* Aim of the exercise *
Once you find the line with "### Participation" in the entries below, return exactly every line from it through the line with "## Disagreement resolution".

* Exercise input *

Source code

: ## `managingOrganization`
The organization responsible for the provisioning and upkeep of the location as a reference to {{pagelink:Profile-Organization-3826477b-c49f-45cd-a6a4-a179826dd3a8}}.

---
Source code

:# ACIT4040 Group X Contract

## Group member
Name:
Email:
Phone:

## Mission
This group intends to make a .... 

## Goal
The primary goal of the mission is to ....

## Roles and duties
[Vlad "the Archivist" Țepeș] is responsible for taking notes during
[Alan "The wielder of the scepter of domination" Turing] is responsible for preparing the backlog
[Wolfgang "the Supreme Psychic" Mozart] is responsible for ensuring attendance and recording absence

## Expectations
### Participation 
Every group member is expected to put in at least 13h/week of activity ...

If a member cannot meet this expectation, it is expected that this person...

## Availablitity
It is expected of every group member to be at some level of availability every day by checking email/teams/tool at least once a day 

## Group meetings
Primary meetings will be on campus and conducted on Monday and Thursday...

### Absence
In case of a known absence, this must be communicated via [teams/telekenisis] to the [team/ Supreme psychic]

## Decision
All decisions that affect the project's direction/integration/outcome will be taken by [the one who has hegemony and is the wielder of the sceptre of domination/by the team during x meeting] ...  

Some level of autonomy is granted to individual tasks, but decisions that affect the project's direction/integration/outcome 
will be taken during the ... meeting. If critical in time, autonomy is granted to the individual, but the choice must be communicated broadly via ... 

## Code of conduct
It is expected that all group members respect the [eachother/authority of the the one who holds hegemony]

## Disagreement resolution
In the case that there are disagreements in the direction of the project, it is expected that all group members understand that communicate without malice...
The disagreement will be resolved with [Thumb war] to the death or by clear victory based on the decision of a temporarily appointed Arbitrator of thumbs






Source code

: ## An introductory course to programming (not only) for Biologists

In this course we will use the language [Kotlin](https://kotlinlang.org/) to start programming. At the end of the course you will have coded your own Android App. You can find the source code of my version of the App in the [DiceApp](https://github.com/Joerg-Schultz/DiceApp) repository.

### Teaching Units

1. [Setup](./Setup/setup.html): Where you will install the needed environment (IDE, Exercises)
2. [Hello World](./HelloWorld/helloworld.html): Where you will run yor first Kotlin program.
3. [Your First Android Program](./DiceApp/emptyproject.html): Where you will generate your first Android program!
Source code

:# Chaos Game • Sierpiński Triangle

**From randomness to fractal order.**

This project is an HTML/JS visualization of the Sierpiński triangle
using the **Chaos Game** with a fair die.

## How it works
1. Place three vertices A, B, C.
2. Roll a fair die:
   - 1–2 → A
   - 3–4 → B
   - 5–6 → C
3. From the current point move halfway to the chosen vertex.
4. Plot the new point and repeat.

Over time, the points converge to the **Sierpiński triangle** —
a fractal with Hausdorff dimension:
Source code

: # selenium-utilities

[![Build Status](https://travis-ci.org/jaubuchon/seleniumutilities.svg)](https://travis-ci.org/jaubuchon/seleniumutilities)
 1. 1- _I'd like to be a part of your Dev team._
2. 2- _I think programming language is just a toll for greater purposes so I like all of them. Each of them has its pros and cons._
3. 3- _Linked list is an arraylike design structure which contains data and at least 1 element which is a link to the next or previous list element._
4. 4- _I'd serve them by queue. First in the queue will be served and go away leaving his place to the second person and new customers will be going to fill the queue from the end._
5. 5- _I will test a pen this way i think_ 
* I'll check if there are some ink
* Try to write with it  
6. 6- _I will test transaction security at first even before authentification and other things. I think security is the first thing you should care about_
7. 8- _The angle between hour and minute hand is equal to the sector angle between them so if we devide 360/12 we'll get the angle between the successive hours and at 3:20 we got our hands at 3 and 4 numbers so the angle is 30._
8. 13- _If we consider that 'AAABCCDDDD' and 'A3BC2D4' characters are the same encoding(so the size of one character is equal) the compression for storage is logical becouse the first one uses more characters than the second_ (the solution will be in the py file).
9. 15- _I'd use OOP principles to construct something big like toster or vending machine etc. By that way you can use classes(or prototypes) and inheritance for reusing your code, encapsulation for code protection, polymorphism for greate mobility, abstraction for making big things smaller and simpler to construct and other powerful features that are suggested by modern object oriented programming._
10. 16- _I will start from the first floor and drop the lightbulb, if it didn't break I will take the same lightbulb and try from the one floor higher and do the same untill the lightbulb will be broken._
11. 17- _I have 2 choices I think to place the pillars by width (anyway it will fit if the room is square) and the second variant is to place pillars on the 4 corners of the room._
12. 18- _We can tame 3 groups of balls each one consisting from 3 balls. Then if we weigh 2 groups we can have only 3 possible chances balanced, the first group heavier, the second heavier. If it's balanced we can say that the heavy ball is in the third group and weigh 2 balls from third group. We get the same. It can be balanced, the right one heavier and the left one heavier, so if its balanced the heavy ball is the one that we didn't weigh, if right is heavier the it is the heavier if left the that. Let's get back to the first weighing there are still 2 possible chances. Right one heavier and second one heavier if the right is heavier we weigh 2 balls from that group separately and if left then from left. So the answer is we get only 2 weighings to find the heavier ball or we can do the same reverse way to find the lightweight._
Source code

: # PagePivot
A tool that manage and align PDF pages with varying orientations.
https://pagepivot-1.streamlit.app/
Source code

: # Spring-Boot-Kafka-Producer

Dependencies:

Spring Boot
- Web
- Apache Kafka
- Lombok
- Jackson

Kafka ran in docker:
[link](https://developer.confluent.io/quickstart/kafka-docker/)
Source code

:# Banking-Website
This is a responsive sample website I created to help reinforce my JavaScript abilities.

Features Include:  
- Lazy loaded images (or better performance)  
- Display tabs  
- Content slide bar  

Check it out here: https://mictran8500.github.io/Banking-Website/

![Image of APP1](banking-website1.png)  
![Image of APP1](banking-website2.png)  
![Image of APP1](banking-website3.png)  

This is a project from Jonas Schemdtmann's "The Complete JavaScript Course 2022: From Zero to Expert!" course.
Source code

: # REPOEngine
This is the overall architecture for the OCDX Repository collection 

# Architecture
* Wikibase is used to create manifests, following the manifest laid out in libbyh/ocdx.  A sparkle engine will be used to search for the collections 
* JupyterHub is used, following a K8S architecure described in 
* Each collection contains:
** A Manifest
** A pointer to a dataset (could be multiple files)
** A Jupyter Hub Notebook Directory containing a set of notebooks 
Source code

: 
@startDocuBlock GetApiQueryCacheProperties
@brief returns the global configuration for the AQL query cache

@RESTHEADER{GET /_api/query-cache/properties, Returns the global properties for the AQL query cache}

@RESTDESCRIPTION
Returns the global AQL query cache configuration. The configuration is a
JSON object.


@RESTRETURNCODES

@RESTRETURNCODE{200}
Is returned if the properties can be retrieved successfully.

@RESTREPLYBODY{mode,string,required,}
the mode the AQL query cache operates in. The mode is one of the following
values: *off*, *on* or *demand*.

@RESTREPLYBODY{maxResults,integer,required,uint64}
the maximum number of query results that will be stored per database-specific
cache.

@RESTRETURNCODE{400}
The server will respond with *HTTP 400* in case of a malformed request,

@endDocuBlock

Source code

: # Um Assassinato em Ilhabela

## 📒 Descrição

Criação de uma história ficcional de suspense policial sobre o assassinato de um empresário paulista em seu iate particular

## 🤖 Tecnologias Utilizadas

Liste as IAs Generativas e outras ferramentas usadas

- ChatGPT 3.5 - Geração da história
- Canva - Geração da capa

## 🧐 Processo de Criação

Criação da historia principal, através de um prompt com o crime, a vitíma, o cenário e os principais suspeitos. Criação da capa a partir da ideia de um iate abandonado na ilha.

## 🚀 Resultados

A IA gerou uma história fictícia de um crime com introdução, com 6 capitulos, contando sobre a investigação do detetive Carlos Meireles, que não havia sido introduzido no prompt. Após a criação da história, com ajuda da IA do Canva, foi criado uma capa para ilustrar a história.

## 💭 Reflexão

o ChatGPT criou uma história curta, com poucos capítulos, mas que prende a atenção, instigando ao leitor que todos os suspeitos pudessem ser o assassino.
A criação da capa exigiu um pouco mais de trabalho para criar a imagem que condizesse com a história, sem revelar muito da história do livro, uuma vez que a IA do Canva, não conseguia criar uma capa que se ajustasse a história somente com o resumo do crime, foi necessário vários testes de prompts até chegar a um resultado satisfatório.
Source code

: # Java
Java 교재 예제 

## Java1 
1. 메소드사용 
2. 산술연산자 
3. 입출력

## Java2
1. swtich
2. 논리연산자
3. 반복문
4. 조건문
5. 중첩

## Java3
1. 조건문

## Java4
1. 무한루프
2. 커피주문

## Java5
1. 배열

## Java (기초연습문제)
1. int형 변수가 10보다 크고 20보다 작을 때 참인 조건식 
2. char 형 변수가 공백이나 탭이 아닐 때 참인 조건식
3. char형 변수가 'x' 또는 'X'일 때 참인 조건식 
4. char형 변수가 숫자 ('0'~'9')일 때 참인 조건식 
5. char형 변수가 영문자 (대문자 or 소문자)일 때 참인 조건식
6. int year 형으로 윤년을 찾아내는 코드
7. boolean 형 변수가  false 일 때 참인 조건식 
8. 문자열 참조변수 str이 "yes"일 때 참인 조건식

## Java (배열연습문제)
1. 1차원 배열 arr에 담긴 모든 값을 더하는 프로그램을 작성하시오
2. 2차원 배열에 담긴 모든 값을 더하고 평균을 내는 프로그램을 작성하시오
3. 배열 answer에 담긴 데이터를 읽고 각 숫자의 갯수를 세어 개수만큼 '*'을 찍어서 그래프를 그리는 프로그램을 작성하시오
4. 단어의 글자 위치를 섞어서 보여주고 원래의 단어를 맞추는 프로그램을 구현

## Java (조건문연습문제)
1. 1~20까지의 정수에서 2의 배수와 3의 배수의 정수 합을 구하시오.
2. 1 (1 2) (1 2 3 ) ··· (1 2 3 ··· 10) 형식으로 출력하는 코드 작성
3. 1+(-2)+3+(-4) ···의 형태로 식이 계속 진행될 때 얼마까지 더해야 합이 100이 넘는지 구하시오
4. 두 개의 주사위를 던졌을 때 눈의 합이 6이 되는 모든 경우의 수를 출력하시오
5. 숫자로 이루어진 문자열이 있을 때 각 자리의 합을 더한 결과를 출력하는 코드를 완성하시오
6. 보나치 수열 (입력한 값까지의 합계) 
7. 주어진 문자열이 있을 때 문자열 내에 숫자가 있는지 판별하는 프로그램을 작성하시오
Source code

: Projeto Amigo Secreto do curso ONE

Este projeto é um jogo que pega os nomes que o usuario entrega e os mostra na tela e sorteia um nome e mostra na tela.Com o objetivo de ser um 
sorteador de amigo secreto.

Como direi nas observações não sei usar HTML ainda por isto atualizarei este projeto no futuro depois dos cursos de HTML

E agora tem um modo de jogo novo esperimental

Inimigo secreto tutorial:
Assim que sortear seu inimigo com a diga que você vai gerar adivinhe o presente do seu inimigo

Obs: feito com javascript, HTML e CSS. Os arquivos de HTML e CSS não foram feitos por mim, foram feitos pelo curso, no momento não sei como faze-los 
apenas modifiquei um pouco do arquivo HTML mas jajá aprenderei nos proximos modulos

* Output for this task *
### Participation 
Every group member is expected to put in at least 13h/week of activity ...

If a member cannot meet this expectation, it is expected that this person...

## Availablitity
It is expected of every group member to be at some level of availability every day by checking email/teams/tool at least once a day 

## Group meetings
Primary meetings will be on campus and conducted on Monday and Thursday...

### Absence
In case of a known absence, this must be communicated via [teams/telekenisis] to the [team/ Supreme psychic]

## Decision
All decisions that affect the project's direction/integration/outcome will be taken by [the one who has hegemony and is the wielder of the sceptre of domination/by the team during x meeting] ...  

Some level of autonomy is granted to individual tasks, but decisions that affect the project's direction/integration/outcome 
will be taken during the ... meeting. If critical in time, autonomy is granted to the individual, but the choice must be communicated broadly via ... 

## Code of conduct
It is expected that all group members respect the [eachother/authority of the the one who holds hegemony]

## Disagreement resolution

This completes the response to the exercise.